* [Problem]: Locate each line below that includes "staging" and reproduce it.

* [Input material]:
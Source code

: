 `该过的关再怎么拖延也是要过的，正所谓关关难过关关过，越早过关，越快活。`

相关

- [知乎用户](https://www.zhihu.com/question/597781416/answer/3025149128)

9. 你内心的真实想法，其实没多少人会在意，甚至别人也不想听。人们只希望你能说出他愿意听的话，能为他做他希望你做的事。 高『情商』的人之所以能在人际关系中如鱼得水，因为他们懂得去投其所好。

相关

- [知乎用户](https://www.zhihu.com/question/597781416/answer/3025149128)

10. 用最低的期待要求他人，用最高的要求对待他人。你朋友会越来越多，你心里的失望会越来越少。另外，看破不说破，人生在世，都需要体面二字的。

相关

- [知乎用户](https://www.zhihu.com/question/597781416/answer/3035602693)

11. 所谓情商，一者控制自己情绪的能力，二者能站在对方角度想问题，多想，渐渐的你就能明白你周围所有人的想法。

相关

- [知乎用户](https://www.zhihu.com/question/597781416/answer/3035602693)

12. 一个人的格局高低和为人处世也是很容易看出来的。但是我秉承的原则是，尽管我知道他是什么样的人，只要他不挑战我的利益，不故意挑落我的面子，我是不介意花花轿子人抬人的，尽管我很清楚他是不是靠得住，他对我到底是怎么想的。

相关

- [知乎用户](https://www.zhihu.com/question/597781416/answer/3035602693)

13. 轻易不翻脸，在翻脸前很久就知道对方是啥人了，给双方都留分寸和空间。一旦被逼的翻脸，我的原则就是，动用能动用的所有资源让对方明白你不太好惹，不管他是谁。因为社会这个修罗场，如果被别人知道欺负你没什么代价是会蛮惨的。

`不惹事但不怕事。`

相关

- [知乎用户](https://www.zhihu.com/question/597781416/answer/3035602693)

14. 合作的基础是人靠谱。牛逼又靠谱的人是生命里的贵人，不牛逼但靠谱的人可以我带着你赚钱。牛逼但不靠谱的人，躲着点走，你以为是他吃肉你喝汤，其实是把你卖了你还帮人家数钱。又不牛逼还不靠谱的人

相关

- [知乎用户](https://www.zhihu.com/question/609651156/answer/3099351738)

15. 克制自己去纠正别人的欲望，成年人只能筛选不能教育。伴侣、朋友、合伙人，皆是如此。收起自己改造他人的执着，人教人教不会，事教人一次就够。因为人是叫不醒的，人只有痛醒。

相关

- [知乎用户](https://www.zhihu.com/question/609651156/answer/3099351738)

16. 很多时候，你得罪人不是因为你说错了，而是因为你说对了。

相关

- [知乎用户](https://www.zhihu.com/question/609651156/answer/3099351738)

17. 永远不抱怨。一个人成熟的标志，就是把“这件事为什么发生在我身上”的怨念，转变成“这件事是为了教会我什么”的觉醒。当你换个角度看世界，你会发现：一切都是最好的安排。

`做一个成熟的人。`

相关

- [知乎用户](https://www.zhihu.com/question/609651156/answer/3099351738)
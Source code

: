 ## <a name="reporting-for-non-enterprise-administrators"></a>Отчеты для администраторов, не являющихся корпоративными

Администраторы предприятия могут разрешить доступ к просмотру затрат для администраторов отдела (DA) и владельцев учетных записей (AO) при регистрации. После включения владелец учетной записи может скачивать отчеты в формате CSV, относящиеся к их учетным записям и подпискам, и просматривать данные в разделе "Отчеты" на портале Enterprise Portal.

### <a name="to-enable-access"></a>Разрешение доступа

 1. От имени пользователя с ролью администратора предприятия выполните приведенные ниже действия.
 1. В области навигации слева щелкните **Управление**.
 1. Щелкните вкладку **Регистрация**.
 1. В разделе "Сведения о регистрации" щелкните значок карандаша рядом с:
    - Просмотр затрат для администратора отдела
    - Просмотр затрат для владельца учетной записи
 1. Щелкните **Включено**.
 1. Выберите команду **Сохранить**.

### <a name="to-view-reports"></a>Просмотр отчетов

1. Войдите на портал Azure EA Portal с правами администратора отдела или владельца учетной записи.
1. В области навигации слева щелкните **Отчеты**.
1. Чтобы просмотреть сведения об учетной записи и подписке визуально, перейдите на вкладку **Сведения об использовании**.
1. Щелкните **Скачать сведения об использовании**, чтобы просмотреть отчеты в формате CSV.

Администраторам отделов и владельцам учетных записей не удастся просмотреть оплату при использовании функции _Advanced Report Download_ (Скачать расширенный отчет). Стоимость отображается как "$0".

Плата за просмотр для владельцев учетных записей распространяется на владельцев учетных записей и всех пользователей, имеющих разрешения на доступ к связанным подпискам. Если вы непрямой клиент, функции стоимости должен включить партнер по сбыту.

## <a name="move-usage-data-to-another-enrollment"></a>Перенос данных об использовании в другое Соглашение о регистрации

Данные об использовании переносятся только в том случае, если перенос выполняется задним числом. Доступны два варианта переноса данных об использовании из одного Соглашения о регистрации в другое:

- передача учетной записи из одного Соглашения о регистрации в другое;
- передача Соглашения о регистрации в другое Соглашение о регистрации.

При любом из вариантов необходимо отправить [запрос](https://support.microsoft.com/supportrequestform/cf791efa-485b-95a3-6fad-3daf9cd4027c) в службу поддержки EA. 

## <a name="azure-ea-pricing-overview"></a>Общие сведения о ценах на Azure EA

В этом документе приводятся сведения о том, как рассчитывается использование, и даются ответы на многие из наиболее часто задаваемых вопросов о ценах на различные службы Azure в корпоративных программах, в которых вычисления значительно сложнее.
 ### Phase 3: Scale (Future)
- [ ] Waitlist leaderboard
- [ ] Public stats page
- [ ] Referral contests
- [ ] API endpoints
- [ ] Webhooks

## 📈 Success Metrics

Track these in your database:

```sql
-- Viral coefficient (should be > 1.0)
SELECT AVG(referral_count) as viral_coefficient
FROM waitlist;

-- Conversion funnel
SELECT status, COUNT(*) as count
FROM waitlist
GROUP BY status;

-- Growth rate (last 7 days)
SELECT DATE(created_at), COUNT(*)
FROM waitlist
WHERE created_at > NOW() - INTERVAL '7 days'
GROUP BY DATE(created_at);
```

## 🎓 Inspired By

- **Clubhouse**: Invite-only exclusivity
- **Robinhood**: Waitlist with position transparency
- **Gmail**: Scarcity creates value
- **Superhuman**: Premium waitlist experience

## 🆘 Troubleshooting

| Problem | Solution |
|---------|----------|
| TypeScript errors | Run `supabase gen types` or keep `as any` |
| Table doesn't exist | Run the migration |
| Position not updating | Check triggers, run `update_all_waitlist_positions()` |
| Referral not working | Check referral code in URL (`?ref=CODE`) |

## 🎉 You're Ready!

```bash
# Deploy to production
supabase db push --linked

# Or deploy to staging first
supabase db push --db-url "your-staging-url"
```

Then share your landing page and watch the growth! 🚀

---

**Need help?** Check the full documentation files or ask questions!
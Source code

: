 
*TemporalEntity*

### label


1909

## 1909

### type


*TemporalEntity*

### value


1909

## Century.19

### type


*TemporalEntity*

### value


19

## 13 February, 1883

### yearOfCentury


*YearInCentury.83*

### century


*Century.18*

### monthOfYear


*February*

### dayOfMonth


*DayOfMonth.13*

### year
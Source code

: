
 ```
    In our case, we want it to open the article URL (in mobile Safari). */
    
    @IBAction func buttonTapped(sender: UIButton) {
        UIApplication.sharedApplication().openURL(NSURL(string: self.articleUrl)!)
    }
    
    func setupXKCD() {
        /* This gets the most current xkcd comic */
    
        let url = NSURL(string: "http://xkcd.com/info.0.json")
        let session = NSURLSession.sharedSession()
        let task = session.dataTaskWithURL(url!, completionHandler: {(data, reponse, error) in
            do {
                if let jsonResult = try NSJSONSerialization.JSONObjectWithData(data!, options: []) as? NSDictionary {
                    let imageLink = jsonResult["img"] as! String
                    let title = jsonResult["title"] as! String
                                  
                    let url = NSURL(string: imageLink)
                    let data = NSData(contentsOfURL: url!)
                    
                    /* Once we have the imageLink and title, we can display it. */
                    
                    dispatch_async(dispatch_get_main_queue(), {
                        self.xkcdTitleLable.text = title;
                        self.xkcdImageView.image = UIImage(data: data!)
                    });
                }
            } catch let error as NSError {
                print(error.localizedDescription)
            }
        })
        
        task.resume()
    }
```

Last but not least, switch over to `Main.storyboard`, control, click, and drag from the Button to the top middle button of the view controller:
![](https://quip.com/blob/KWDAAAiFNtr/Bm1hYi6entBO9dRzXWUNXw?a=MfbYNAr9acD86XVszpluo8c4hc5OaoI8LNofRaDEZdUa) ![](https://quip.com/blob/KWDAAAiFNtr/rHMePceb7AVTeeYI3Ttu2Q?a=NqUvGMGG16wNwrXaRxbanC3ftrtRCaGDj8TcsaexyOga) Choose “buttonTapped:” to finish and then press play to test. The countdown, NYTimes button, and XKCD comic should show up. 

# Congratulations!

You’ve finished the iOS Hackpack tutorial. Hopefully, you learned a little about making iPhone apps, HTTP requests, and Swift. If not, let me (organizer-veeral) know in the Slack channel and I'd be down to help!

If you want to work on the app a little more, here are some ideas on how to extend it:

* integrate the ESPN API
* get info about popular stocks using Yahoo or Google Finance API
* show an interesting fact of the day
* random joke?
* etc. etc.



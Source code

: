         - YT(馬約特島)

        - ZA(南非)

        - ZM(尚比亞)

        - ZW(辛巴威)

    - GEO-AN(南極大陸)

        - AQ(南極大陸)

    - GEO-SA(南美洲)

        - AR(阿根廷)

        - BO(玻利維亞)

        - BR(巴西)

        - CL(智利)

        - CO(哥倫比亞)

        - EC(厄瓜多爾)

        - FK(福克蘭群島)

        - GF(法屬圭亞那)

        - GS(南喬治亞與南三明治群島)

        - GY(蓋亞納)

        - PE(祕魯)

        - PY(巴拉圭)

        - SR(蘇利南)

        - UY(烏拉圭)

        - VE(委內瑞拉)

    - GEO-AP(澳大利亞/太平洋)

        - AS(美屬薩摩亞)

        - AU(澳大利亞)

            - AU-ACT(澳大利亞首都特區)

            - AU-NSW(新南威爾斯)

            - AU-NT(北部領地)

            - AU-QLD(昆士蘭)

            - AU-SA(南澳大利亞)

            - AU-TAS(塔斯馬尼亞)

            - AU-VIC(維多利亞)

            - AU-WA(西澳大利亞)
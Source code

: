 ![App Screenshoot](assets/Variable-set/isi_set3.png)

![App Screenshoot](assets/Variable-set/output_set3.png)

* [Response for this exercise]:
# Or deploy to staging first
supabase db push --db-url "your-staging-url"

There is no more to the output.